Billet d’humeur de la semaine
Pas Français, pas de soins ?
Il y a quelques jours un collègue du SAMU 93 prend en charge un ouvrier sur la plate-forme aéroportuaire de Roissy victime d’un accident du travail. Il présente une fracture ouverte de jambe qui nécessite une intervention chirurgicale rapide. Le problème n’est pas simple en Ile-de-France car les hôpitaux publics sont surchargés et manquent d’orthopédistes qui sont massivement partis dans les cliniques privées où ils trouvent de meilleures conditions de travail, notamment car, dans la quasi-totalité de ces établissements, ils ne sont plus obligés de faire des gardes de nuit. Après l’appel de plusieurs hôpitaux, une place est finalement trouvée dans un hôpital militaire.

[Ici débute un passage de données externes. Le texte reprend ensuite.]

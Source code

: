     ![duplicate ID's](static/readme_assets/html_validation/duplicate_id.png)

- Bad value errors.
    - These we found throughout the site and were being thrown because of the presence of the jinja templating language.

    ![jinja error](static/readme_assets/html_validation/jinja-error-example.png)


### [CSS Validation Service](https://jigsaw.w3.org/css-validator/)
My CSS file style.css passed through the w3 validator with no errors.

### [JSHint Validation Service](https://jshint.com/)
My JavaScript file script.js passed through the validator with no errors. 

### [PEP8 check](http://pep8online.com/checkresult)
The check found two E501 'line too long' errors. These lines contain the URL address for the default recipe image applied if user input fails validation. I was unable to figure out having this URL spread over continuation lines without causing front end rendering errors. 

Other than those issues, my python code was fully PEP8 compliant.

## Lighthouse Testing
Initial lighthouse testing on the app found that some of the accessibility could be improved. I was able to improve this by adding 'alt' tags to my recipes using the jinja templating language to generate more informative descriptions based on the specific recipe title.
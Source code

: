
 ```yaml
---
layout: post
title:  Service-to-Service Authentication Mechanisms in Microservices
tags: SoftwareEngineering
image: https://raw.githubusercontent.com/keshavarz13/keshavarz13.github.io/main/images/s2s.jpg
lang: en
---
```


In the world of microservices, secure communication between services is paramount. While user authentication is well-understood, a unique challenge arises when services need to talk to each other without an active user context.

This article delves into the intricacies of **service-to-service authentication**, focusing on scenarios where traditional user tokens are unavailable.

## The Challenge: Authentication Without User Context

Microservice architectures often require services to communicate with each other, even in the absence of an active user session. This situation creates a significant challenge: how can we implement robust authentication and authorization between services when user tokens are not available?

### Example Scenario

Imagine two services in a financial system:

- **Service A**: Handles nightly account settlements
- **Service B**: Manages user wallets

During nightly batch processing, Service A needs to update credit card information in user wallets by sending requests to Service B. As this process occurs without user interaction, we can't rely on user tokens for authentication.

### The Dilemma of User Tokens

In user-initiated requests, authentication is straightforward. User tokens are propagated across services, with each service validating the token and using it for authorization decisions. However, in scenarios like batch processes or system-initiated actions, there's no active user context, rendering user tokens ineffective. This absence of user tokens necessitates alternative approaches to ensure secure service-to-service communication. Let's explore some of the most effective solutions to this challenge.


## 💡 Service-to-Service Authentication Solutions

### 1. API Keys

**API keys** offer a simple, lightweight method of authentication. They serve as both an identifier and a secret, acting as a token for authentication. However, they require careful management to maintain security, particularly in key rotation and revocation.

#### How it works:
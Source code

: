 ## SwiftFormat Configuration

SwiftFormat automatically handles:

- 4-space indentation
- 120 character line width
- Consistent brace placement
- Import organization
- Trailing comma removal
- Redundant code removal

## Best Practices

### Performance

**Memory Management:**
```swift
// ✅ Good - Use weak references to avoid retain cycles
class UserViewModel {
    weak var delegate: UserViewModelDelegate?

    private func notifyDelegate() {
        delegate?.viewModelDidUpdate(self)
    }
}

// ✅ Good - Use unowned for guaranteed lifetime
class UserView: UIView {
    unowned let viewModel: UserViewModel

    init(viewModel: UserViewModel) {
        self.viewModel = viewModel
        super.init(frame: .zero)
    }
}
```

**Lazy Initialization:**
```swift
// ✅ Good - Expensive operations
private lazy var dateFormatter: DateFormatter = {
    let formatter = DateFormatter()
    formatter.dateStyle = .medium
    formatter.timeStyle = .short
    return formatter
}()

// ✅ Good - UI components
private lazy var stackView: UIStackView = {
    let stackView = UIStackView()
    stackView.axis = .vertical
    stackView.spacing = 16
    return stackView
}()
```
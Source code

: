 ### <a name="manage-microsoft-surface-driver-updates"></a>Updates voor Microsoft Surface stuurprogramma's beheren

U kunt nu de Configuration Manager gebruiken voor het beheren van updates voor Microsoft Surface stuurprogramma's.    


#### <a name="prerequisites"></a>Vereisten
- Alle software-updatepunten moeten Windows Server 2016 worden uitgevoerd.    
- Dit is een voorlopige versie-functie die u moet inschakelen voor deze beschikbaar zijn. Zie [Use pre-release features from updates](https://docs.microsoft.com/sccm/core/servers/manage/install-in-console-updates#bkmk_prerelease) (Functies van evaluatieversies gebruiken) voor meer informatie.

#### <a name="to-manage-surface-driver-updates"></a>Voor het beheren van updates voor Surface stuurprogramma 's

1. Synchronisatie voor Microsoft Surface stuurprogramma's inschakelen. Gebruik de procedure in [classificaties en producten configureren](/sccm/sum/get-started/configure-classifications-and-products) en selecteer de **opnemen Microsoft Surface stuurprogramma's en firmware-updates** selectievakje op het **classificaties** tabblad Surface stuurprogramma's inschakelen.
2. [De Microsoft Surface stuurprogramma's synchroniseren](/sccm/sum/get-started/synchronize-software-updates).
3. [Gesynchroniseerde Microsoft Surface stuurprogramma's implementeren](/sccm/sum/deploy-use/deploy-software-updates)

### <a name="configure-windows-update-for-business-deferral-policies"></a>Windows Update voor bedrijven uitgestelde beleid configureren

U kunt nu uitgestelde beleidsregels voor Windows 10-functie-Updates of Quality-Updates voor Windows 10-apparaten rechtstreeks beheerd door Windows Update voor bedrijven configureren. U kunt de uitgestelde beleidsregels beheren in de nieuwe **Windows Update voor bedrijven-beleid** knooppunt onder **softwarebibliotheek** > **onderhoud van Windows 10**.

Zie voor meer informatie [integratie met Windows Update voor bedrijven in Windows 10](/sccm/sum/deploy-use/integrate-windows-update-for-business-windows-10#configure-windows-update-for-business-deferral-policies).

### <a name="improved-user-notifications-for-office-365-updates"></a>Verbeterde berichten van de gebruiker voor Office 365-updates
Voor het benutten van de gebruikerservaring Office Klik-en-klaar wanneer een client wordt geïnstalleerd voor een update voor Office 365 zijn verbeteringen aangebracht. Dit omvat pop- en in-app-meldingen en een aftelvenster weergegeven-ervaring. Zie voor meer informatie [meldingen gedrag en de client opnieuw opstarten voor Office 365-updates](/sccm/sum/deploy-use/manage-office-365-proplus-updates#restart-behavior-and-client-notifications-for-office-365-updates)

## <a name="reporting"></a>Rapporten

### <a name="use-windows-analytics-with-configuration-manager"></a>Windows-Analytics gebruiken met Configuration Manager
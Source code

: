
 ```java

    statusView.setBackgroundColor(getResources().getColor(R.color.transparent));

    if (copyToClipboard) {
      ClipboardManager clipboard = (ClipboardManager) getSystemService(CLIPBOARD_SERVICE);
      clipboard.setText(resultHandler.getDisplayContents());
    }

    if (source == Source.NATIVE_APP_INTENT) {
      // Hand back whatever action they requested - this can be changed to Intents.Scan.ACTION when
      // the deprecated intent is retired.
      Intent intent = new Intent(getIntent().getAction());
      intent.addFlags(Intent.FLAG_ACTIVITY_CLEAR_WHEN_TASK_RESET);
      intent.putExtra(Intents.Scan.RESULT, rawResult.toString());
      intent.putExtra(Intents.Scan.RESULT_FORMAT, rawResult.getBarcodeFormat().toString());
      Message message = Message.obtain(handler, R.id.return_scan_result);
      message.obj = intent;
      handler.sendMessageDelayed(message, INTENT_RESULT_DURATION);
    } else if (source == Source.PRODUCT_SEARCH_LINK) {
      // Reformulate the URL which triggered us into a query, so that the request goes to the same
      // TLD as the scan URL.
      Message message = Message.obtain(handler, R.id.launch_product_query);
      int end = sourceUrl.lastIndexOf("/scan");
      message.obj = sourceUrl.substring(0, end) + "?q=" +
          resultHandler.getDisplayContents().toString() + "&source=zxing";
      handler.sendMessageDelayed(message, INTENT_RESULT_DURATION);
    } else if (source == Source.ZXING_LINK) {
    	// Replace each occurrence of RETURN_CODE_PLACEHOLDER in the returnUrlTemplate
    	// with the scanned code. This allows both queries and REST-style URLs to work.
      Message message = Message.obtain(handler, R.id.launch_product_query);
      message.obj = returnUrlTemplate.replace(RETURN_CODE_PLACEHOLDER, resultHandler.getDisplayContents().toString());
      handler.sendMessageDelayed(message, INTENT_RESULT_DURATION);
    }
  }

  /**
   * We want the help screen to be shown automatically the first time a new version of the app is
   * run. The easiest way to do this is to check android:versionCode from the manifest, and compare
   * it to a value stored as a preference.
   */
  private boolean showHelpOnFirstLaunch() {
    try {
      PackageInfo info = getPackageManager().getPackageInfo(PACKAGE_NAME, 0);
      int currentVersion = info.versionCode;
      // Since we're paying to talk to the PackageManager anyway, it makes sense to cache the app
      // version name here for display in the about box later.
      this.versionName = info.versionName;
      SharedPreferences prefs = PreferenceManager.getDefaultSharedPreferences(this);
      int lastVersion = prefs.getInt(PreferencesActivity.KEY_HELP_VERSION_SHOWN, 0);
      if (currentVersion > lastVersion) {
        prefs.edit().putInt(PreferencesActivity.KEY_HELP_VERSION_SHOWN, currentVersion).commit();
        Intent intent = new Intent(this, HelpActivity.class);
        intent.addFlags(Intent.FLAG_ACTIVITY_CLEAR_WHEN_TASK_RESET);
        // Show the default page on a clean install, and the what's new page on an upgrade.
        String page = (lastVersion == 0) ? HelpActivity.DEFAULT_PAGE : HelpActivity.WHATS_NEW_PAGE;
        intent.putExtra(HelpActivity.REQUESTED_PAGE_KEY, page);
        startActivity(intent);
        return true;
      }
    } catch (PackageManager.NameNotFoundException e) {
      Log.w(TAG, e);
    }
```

Mais quelle n’est pas la surprise du collègue quand il reçoit un appel du chirurgien qui lui indique qu’il n’aurait pas dû accepter de prendre en charge le patient car celui-ci n’est pas de nationalité française. Il s’étonne de cette affirmation car d’une part les hôpitaux militaires prennent en charge régulièrement des civils, d’autre part l’accidenté est en situation légale en France, a un contrat de travail et est affilié à la Sécurité sociale. Le chirurgien accepte d’opérer le blessé et le collègue du SAMU ne relance pas la discussion, mais il signale immédiatement le fait au chef de service avec copie à l’ensemble des équipes. Ce dernier appelle immédiatement la direction de l’hôpital militaire pour demander des explications sur cette mesure totalement inconnue dans notre fonctionnement habituel. Il lui est confirmé qu’il n’existe absolument aucune notification officielle réservant les soins dans les hôpitaux militaires aux seules personnes de nationalité française et que la seule limitation de l’accueil de patients civils peut être liée à des situations particulières avec un nombre de blessés et de malades militaires, limitant ainsi les capacités d’accueil de patients civils. La direction de l’hôpital militaire s’excuse de l’attitude « inappropriée » du chirurgien et précise également qu’il sera convoqué pour lui rappeler les bonnes règles de fonctionnement de l’hôpital dans lequel il exerce.